→ **Directions for this task**
Take each line of the records below that contains the string "exposing" and copy it.

====== Dataset records

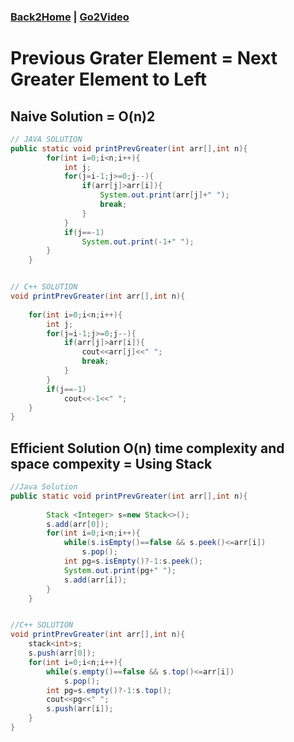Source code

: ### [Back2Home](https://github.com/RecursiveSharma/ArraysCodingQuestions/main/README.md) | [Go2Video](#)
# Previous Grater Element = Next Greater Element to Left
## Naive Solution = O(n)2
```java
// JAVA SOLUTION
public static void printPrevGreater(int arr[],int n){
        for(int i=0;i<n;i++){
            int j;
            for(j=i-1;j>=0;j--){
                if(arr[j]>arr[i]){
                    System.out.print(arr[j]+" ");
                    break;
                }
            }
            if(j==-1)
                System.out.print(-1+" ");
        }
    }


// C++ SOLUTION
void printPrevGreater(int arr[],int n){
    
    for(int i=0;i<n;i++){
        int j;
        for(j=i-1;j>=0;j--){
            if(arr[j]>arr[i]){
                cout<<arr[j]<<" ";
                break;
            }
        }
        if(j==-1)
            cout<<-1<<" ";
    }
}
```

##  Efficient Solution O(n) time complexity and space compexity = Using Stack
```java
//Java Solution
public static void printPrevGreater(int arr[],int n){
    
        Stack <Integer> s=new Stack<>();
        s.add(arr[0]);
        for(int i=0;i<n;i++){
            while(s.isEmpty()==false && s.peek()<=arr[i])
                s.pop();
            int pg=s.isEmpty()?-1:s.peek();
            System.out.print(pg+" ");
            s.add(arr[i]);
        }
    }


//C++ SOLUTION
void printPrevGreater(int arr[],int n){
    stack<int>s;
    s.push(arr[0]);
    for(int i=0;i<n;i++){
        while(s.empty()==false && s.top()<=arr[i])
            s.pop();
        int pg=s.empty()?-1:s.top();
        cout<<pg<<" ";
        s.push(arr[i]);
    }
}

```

============
====== Dataset records

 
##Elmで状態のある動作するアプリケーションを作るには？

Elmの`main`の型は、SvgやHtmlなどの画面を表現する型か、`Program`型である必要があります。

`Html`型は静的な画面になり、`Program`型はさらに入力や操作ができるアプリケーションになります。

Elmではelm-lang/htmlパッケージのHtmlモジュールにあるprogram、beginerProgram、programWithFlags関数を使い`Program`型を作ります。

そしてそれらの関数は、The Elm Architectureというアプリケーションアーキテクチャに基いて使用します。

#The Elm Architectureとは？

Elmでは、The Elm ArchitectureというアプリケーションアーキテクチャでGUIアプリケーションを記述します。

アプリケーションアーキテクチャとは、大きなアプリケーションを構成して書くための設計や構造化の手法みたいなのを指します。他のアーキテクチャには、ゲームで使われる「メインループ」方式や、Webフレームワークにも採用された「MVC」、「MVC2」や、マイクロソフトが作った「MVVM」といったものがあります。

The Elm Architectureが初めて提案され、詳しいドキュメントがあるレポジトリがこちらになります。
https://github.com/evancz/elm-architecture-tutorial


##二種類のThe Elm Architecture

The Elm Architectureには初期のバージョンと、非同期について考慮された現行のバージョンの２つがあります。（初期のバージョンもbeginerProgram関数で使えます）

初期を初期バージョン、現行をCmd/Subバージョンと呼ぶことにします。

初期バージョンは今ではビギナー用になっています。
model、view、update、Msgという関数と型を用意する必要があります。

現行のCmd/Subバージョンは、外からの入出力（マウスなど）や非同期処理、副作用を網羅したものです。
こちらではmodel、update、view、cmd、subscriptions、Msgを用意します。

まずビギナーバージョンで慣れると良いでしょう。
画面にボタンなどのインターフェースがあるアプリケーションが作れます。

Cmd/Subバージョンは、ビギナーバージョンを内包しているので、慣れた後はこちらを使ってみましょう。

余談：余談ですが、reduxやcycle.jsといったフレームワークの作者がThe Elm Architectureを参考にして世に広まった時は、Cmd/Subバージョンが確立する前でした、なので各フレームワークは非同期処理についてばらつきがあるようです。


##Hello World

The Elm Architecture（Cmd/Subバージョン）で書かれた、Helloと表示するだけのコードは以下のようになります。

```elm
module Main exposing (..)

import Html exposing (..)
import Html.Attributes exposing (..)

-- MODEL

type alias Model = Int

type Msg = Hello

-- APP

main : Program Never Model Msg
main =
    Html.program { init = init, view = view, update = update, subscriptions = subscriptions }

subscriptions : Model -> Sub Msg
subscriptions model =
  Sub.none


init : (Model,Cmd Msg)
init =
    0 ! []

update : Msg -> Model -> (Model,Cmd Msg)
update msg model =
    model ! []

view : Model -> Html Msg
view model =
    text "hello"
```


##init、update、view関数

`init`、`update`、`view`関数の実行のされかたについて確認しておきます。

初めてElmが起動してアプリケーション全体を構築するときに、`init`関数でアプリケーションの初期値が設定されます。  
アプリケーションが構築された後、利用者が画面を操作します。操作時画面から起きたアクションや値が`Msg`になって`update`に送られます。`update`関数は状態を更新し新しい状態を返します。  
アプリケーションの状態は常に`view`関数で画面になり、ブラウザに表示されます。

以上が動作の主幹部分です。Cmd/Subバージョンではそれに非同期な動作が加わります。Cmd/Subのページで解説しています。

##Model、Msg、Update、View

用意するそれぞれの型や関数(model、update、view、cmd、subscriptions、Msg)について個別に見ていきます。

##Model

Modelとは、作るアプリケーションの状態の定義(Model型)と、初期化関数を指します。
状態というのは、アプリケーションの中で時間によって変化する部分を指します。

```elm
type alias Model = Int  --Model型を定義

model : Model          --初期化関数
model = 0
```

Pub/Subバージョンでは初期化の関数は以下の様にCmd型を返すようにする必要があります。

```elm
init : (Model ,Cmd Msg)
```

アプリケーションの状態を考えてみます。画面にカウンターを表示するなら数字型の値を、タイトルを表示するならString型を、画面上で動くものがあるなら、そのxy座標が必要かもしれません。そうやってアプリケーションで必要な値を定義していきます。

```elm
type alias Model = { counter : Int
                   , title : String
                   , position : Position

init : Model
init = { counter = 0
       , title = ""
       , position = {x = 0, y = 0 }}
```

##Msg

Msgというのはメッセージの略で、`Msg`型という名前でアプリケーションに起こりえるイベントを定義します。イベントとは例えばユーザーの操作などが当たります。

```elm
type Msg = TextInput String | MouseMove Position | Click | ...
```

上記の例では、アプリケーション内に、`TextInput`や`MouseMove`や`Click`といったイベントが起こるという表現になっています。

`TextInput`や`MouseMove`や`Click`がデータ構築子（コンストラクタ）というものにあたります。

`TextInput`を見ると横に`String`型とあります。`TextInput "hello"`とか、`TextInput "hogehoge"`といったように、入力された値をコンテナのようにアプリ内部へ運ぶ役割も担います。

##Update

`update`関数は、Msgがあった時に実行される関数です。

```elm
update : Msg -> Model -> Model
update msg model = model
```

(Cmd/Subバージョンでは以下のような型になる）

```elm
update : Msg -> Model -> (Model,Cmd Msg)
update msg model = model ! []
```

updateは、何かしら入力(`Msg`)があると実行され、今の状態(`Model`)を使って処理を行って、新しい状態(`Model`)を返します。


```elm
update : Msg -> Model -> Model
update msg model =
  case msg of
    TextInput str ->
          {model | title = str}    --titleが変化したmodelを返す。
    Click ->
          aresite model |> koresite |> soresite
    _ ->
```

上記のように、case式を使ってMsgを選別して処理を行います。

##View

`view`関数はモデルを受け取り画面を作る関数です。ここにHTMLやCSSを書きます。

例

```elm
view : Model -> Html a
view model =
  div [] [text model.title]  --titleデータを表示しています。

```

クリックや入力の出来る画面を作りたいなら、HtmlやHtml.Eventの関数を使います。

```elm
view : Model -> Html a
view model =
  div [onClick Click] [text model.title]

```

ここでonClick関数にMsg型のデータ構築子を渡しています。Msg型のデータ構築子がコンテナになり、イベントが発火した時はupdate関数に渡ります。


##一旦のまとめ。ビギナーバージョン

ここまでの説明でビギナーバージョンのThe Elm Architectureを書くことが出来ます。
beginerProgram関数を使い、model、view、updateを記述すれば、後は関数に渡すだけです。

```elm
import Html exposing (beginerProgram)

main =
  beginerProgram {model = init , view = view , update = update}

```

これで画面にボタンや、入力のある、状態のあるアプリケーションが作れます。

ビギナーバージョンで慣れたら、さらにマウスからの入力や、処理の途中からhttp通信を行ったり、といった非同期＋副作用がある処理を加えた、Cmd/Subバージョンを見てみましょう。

============

→ **Answer for this exercise**
module Main exposing (..)
import Html exposing (..)
import Html.Attributes exposing (..)
import Html exposing (beginerProgram)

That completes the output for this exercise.